*PROBLEM TO WORK ON*: Set down, exactly as written, every line from the top of the records below to the line containing "Posem contasenya per", both ends included, and no others.

*EXERCISE MATERIALS*:
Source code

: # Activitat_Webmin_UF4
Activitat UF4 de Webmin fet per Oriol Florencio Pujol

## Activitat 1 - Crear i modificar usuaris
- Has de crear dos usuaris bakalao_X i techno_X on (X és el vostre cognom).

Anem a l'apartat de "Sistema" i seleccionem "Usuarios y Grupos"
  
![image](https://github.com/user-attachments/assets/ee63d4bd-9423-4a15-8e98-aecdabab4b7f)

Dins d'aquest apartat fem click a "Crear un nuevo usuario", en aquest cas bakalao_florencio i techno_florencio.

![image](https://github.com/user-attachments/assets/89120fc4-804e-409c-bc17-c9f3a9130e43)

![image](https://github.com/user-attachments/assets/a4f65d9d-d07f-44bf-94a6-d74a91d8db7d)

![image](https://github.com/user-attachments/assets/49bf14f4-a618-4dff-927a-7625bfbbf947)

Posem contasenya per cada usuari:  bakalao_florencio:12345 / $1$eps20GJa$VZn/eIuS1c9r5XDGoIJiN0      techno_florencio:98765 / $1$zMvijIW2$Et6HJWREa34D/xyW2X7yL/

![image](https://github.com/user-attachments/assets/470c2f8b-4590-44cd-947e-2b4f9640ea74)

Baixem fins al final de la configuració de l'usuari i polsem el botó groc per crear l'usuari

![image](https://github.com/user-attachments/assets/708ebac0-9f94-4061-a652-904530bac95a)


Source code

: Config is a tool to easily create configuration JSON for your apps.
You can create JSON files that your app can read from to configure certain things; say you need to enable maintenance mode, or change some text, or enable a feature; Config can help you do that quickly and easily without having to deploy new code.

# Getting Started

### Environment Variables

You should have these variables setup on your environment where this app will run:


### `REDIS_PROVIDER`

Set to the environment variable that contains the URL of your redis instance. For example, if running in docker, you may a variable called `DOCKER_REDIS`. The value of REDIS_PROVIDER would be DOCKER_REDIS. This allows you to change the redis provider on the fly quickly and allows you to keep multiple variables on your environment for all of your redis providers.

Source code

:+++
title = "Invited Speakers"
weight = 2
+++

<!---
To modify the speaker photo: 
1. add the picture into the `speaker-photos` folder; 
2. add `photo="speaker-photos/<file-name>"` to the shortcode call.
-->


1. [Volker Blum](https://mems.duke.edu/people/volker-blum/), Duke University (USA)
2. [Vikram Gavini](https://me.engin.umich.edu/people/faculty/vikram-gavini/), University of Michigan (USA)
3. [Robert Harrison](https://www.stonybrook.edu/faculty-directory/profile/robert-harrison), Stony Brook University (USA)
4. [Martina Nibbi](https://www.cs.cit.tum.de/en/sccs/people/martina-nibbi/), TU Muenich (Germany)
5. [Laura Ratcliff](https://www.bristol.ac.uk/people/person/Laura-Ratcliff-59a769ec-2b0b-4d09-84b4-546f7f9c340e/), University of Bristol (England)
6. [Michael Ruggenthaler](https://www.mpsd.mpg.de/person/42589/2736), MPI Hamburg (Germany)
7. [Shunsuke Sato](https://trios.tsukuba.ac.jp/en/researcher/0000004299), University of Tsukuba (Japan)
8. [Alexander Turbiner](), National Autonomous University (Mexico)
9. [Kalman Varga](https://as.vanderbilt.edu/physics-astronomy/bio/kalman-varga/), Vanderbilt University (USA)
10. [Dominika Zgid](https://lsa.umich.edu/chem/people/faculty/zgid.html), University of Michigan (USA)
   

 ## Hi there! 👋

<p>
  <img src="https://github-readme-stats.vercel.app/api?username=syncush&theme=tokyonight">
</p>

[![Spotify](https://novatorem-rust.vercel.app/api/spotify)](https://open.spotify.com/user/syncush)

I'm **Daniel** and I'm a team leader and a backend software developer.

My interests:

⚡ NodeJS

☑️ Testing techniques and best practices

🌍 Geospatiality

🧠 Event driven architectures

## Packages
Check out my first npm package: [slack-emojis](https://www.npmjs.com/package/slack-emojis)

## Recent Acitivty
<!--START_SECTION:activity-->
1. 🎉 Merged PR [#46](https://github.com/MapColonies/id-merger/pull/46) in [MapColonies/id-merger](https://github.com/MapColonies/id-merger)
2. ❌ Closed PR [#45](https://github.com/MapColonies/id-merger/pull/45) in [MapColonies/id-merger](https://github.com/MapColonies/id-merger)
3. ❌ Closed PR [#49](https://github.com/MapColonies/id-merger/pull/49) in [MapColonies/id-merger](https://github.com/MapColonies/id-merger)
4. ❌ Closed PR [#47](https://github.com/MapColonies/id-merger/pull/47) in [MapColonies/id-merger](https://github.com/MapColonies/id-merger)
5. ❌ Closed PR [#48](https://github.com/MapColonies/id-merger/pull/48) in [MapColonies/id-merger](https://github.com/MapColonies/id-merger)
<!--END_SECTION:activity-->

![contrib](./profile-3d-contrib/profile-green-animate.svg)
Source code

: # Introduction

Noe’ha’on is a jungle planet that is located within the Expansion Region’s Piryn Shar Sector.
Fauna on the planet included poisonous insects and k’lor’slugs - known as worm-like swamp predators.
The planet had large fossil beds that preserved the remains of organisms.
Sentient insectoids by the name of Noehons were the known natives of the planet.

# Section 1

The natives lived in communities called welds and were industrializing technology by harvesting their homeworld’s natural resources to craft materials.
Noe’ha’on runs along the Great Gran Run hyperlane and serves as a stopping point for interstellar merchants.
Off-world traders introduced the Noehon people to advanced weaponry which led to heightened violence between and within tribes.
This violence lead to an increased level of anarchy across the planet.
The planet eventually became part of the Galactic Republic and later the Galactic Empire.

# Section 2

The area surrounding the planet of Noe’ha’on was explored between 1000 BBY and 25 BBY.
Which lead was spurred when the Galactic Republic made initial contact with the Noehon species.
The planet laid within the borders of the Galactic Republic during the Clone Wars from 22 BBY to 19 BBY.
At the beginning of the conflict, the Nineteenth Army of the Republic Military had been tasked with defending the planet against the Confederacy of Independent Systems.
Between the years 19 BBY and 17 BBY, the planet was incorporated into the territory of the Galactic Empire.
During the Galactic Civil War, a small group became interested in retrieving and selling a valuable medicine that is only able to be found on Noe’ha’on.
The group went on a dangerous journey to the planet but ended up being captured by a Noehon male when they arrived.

*ANSWER SECTION*:
Source code

: # Activitat_Webmin_UF4
Activitat UF4 de Webmin fet per Oriol Florencio Pujol

## Activitat 1 - Crear i modificar usuaris
- Has de crear dos usuaris bakalao_X i techno_X on (X és el vostre cognom).

Anem a l'apartat de "Sistema" i seleccionem "Usuarios y Grupos"
  
![image](https://github.com/user-attachments/assets/ee63d4bd-9423-4a15-8e98-aecdabab4b7f)

Dins d'aquest apartat fem click a "Crear un nuevo usuario", en aquest cas bakalao_florencio i techno_florencio.

![image](https://github.com/user-attachments/assets/89120fc4-804e-409c-bc17-c9f3a9130e43)

![image](https://github.com/user-attachments/assets/a4f65d9d-d07f-44bf-94a6-d74a91d8db7d)

![image](https://github.com/user-attachments/assets/49bf14f4-a618-4dff-927a-7625bfbbf947)

Posem contasenya per cada usuari:  bakalao_florencio:12345 / $1$eps20GJa$VZn/eIuS1c9r5XDGoIJiN0      techno_florencio:98765 / $1$zMvijIW2$Et6HJWREa34D/xyW2X7yL/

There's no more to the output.